But over to content: our colleagues in the climate/energy/security sphere over at CNA did a great job with another report from its Military Advisory Board (retired flag officers, all) that is sure to be a conversation-setter. Here is what I think is their most interesting/potentially important recommendation:
Recommendation 3: The Department of Defense should partner with private sector innovators and establish an Operational Energy Innovation Center. In pursuing its most urgent energy vulnerabilities, DOD should take steps to ensure that it receives input from all innovators, including those in the smallest companies. However, information and communication barriers, largely related to the size disparity of the organizations, impede such collaboration. One potential avenue to connect DOD to innovators is through technology incubators, which provide the expertise needed to get small innovators firmly established. By cultivating a partnership, DOD could provide the testing data and initial market necessary to commercialize new clean energy technologies. Furthermore, to address its most urgent energy concerns, DOD could combine the innovators from nascent businesses with researchers from larger private firms, universities, and national laboratories in an Operational Energy Innovation Center, modeled on DOE’s Innovation Hubs. The Center could be funded through a competitive Operational Energy Innovation Fund.

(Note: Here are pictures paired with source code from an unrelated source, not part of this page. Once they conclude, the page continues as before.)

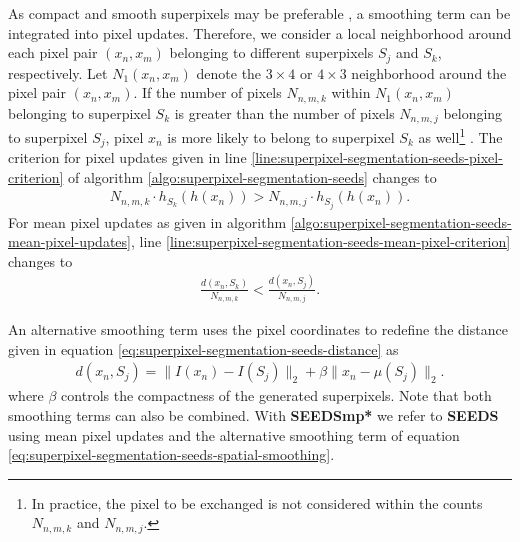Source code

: As compact and smooth superpixels may be preferable \cite{SchickFischerStiefelhagen:2012}, a smoothing term can be integrated into pixel updates. Therefore, we consider a local neighborhood around each pixel pair $(x_n,x_m)$ belonging to different superpixels $S_j$ and $S_k$, respectively. Let $N_1(x_n,x_m)$ denote the $3 \times 4$ or $4 \times 3$ neighborhood around the pixel pair $(x_n, x_m)$. %
If the number of pixels $N_{n,m,k}$ within $N_1(x_n,x_m)$ belonging to superpixel $S_k$ is greater than the number of pixels $N_{n,m,j}$ belonging to superpixel $S_j$, pixel $x_n$ is more likely to belong to superpixel $S_k$ as well\footnote{In practice, the pixel to be exchanged is not considered within the counts $N_{n,m,k}$ and $N_{n,m,j}$.} \cite{VanDenBerghBoixRoigCapitaniVanGool:2012}. The criterion for pixel updates given in line \ref{line:superpixel-segmentation-seeds-pixel-criterion} of algorithm \ref{algo:superpixel-segmentation-seeds} changes to
\begin{align}
	\label{eq:superpixle-segmentation-seeds-original-smoothing}
	N_{n,m,k} \cdot h_{S_k}(h(x_n)) > N_{n,m,j} \cdot h_{S_j}(h(x_n)).
\end{align}
For mean pixel updates as given in algorithm \ref{algo:superpixel-segmentation-seeds-mean-pixel-updates}, line \ref{line:superpixel-segmentation-seeds-mean-pixel-criterion} changes to
\begin{align}
	\label{eq:superpixle-segmentation-seeds-original-smoothing-mean}
	\frac{d(x_n,S_k)}{N_{n,m,k}} < \frac{d(x_n, S_j)}{N_{n,m,j}}.
\end{align}

An alternative smoothing term \cite{VanDenBerghBoixRoigVanGool:2013} uses the pixel coordinates to redefine the distance given in equation \eqref{eq:superpixel-segmentation-seeds-distance} as
\begin{align}
	\label{eq:superpixel-segmentation-seeds-spatial-smoothing}
	d(x_n,S_j) = \| I(x_n) - I(S_j)\|_2 + \beta\|x_n - \mu(S_j)\|_2.
\end{align}
where $\beta$ controls the compactness of the generated superpixels. Note that both smoothing terms can also be combined. With \textbf{SEEDSmp*} we refer to \textbf{SEEDS} using mean pixel updates and the alternative smoothing term of equation \eqref{eq:superpixel-segmentation-seeds-spatial-smoothing}.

Last week, the Quadrennial Defense Review Independent Review Panel released its final report on the 2010 Quadrennial Defense Review (QDR). The five-month review of the QDR was an opportunity for a panel of national security and defense experts (including CNAS Commander-in-Chief Dr. John Nagl) to assess the shortcomings of the QDR and its processes, and to analyze U.S. national security priorities and challenges from outside the Department of Defense bureaucracy. According to the report:
The issues raised in the body of this Report are sufficiently serious that we believe an explicit warning is appropriate. The aging of the inventories and equipment used by the services, the decline in the size of the Navy, escalating personnel entitlements, overhead and procurement costs, and the growing stress on the force means that a train wreck is coming in the areas of personnel, acquisition, and force structure. (Emphasis mine)
When I hear train wreck I think Li Lo or Mel Gibson. Despite that distraction, I kept reading.

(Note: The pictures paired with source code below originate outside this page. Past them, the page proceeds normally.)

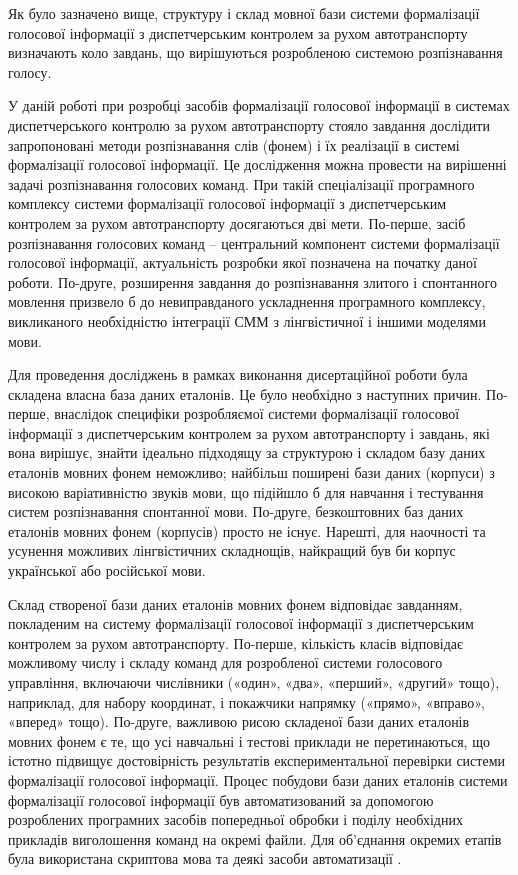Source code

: Як було зазначено вище, структуру і склад мовної бази системи формалізації голосової інформації з диспетчерським контролем за рухом автотранспорту визначають коло завдань, що вирішуються розробленою системою розпізнавання голосу.

У даній роботі при розробці засобів формалізації голосової інформації в системах диспетчерського контролю за рухом автотранспорту стояло завдання дослідити запропоновані методи розпізнавання слів (фонем) і їх реалізації в системі формалізації голосової інформації. Це дослідження можна провести на вирішенні задачі розпізнавання голосових команд. При такій спеціалізації програмного комплексу системи формалізації голосової інформації з диспетчерським контролем за рухом автотранспорту досягаються дві мети. По-перше, засіб розпізнавання голосових команд – центральний компонент системи формалізації голосової інформації, актуальність розробки якої позначена на початку даної роботи. По-друге, розширення завдання до розпізнавання злитого і спонтанного мовлення призвело б до невиправданого ускладнення програмного комплексу, викликаного необхідністю інтеграції СММ з лінгвістичної і іншими моделями мови.

Для проведення досліджень в рамках виконання дисертаційної роботи була складена власна база даних еталонів. Це було необхідно з наступних причин. По-перше, внаслідок специфіки розробляємої системи формалізації голосової інформації з диспетчерським контролем за рухом автотранспорту і завдань, які вона вирішує, знайти ідеально підходящу за структурою і складом базу даних еталонів мовних фонем неможливо; найбільш поширені бази даних (корпуси) з високою варіативністю звуків мови, що підійшло б для навчання і тестування систем розпізнавання спонтанної мови. По-друге, безкоштовних баз даних еталонів мовних фонем (корпусів) просто не існує. Нарешті, для наочності та усунення можливих лінгвістичних складнощів, найкращий був би корпус української або російської мови.

Склад створеної бази даних еталонів мовних фонем відповідає завданням, покладеним на систему формалізації голосової інформації з диспетчерським контролем за рухом автотранспорту. По-перше, кількість класів відповідає можливому числу і складу команд для розробленої системи голосового управління, включаючи числівники («один», «два», «перший», «другий» тощо), наприклад, для набору координат, і покажчики напрямку («прямо», «вправо», «вперед» тощо). По-друге, важливою рисою складеної бази даних еталонів мовних фонем є те, що усі навчальні і тестові приклади не перетинаються, що істотно підвищує достовірність результатів експериментальної перевірки системи формалізації голосової інформації. Процес побудови бази даних еталонів системи формалізації голосової інформації був автоматизований за допомогою розроблених програмних засобів попередньої обробки і поділу необхідних прикладів виголошення команд на окремі файли. Для об’єднання окремих етапів була використана скриптова мова та деякі засоби автоматизації \cite{tange_ole_2018_1146014}.

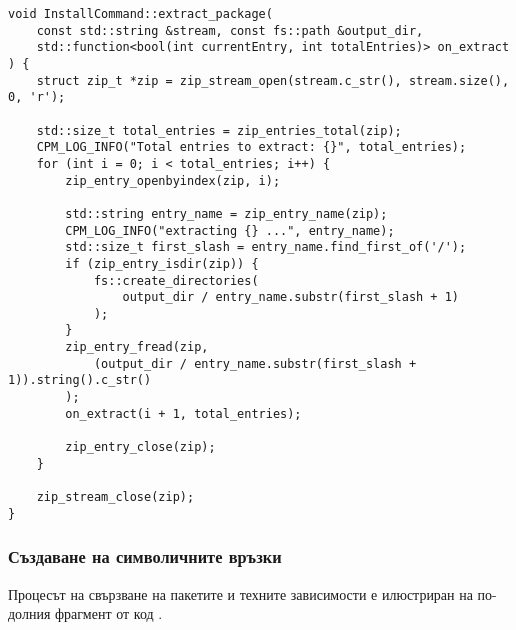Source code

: \begin{lstlisting}[style=cpp,
				   caption=Функция за декомпресиране на пакет,
				   label={lst:install-extract}]
void InstallCommand::extract_package(
    const std::string &stream, const fs::path &output_dir,
    std::function<bool(int currentEntry, int totalEntries)> on_extract
) {
    struct zip_t *zip = zip_stream_open(stream.c_str(), stream.size(), 0, 'r');

    std::size_t total_entries = zip_entries_total(zip);
    CPM_LOG_INFO("Total entries to extract: {}", total_entries);
    for (int i = 0; i < total_entries; i++) {
        zip_entry_openbyindex(zip, i);

        std::string entry_name = zip_entry_name(zip);
        CPM_LOG_INFO("extracting {} ...", entry_name);
        std::size_t first_slash = entry_name.find_first_of('/');
        if (zip_entry_isdir(zip)) {
            fs::create_directories(
				output_dir / entry_name.substr(first_slash + 1)
			);
        }
        zip_entry_fread(zip,
			(output_dir / entry_name.substr(first_slash + 1)).string().c_str()
		);
        on_extract(i + 1, total_entries);

        zip_entry_close(zip);
    }

    zip_stream_close(zip);
}
\end{lstlisting}


\subsubsection{Създаване на символичните връзки}

Процесът на свързване на пакетите и техните зависимости е илюстриран на
по-долния фрагмент от код . \\ \\

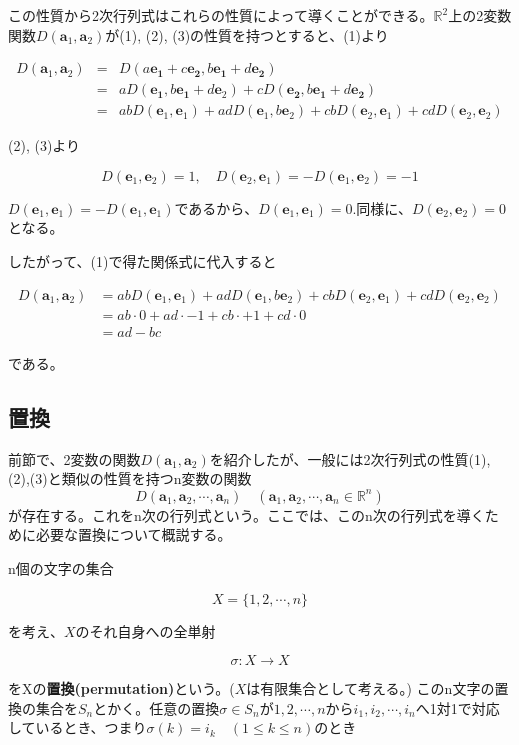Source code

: \documentclass[dvipdfmx,autodetect-engine]{jsarticle}
\theoremstyle{definition}
\newcommand{\vecSpace}[1]{\mathbb{R}^{#1}}
\begin{document}
この性質から2次行列式はこれらの性質によって導くことができる。$\vecSpace{2}$上の2変数関数$D(\bm{a}_1, \bm{a}_2)$が(1), (2), (3)の性質を持つとすると、(1)より

\begin{eqnarray*}
D(\bm{a}_1, \bm{a}_2) &= &D(a\bm{e_1} + c\bm{e_2}, b\bm{e_1} + d\bm{e_2}) \\
&= &aD(\bm{e_1}, b\bm{e_1} + d \bm{e}_2) + cD(\bm{e_2}, b\bm{e_1} + d\bm{e_2}) \\
&= &abD(\bm{e}_1, \bm{e}_1) + adD(\bm{e}_1, b\bm{e}_2) + cbD(\bm{e}_2, \bm{e}_1) + cdD(\bm{e}_2, \bm{e}_2)
\end{eqnarray*}

(2), (3)より

$$
D(\bm{e}_1, \bm{e}_2) = 1, \quad D(\bm{e}_2, \bm{e}_1) = -D(\bm{e}_1, \bm{e}_2) = -1
$$

$D(\bm{e}_1, \bm{e}_1) = -D(\bm{e}_1, \bm{e}_1)$であるから、$D(\bm{e}_1, \bm{e}_1) = 0$.同様に、$D(\bm{e}_2, \bm{e}_2) = 0$となる。

したがって、(1)で得た関係式に代入すると

\begin{equation*}
\begin{split}
D(\bm{a}_1, \bm{a}_2) &= abD(\bm{e}_1, \bm{e}_1) + adD(\bm{e}_1, b\bm{e}_2) + cbD(\bm{e}_2, \bm{e}_1) + cdD(\bm{e}_2, \bm{e}_2) \\
&= ab \cdot 0 + ad \cdot -1 + cb \cdot + 1 + cd \cdot 0 \\
&= ad - bc
\end{split}
\end{equation*}

である。

\subsection{置換}

前節で、2変数の関数$D(\bm{a}_1, \bm{a}_2)$を紹介したが、一般には2次行列式の性質(1),(2),(3)と類似の性質を持つn変数の関数
$$
D(\bm{a}_1, \bm{a}_2, \cdots, \bm{a}_n) \quad (\bm{a}_1, \bm{a}_2, \cdots, \bm{a}_n \in \vecSpace{n})
$$
が存在する。これをn次の行列式という。ここでは、このn次の行列式を導くために必要な置換について概説する。

n個の文字の集合

$$
X = \{1, 2, \cdots, n\}
$$

を考え、$X$のそれ自身への全単射

$$
\sigma: X \to X
$$

をXの{\bf 置換(permutation)}という。($X$は有限集合として考える。)
このn文字の置換の集合を$S_n$とかく。任意の置換$\sigma \in S_n$が$1, 2, \cdots, n$から$i_1, i_2, \cdots, i_n$へ1対1で対応しているとき、つまり$\sigma(k) = i_k \quad (1 \leq k \leq n)$のとき
\end{document}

The panel of experts identified four key national interests that have shaped U.S. national security policy since WWII:
Since 1945, the United States has been the principal architect and remains the principal leader of a durable and desirable international system. American security rests on four principles: the defense of the American homeland; assured access to the sea, air, space, and cyberspace; the preservation of a favorable balance of power across Eurasia that prevents authoritarian domination of that region; and provision for the global “common good” through such actions as humanitarian aid, development assistance, and disaster relief. (P. 25)
This morning you read what drew Will's initial reaction on the DOE-DOD MOU (pdf). I'm starting to worry about his nuclear fetish, but he may be right that that could be one of the more interesting aspects of cooperation given the natural overlap between these departments on nuclear issues.
Right out of the gate, first parapraph: The MOU is to "enhance energy security," yet it specifically covers "water efficiency." No argument here on the overlap, but it's interesting. Bases like Ft. Bliss and many in California and around the Southwest of CONUS are making waves on water efficiency, by necessity. In this case, we've spoken with many of the great Americans working on water conservation tech, and here DOD may be able to disseminate lessons learned from its own experiences.
One other wording choice that I'll flag for you all is in item B: that the departments will maximize collaboration on "emerging energy technologies." This is a big step folks. There are too many federal dollars spent on off-the-shelf energy tech right now, and not enough spent on pulling development along. (See our 2009 report on using DOD installations as testbeds for energy tech, based on a conference full of VCs, energy innovators and security types; and also the brand new CNA report that came online yesterday.)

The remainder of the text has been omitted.